• **YOUR OBJECTIVE**
Going through the records that follow, please count the lines with "raggedright" in them and give only the count.

• **THE DATA**

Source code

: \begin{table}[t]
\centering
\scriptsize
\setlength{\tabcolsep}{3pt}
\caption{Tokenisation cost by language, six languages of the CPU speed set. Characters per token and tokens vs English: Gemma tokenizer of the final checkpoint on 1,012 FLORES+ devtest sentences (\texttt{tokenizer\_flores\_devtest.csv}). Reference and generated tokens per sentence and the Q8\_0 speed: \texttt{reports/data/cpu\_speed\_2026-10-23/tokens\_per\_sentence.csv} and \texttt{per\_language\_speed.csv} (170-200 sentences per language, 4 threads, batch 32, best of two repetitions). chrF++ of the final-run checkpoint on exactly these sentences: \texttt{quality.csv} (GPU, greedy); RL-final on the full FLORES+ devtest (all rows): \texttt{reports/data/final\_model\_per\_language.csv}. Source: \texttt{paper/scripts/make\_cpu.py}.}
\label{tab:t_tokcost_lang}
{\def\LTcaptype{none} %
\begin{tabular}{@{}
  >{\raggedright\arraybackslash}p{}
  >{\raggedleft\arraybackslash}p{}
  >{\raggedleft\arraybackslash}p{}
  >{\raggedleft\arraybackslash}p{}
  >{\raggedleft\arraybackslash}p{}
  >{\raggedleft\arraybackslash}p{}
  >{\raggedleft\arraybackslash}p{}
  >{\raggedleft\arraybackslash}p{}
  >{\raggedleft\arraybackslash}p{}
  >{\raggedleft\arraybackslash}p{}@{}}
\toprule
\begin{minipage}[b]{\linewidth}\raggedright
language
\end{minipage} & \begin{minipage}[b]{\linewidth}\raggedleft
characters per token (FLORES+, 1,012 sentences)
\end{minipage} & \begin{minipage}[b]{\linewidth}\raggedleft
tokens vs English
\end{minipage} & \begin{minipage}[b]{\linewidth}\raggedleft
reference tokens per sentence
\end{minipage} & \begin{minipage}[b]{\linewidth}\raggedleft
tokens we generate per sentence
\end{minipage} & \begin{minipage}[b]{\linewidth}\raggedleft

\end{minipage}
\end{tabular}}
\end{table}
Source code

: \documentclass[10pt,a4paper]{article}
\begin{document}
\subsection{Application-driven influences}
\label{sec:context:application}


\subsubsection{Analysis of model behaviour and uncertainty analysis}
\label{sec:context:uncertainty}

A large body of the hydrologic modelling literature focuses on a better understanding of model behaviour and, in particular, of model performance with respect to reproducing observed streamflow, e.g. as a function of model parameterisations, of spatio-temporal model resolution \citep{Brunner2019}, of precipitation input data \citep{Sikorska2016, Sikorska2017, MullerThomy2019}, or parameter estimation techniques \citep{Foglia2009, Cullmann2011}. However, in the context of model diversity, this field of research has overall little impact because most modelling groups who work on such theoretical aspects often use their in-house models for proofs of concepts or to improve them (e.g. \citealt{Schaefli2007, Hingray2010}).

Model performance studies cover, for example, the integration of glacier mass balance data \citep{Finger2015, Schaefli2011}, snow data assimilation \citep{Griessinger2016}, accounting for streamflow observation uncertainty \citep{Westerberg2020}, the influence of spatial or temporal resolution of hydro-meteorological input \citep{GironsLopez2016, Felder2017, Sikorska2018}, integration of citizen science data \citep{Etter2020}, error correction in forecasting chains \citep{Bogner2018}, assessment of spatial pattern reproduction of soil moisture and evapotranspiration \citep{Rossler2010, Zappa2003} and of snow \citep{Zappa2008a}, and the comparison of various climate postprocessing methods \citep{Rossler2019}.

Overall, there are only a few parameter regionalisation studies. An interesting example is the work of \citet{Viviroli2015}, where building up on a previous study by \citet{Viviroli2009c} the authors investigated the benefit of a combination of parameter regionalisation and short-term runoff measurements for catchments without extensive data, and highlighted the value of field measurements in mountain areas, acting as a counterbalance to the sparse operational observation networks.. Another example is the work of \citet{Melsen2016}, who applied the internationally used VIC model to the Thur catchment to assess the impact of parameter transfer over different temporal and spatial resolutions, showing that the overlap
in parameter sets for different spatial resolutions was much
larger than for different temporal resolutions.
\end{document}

• **RESPONSE FOR THIS EXERCISE**
2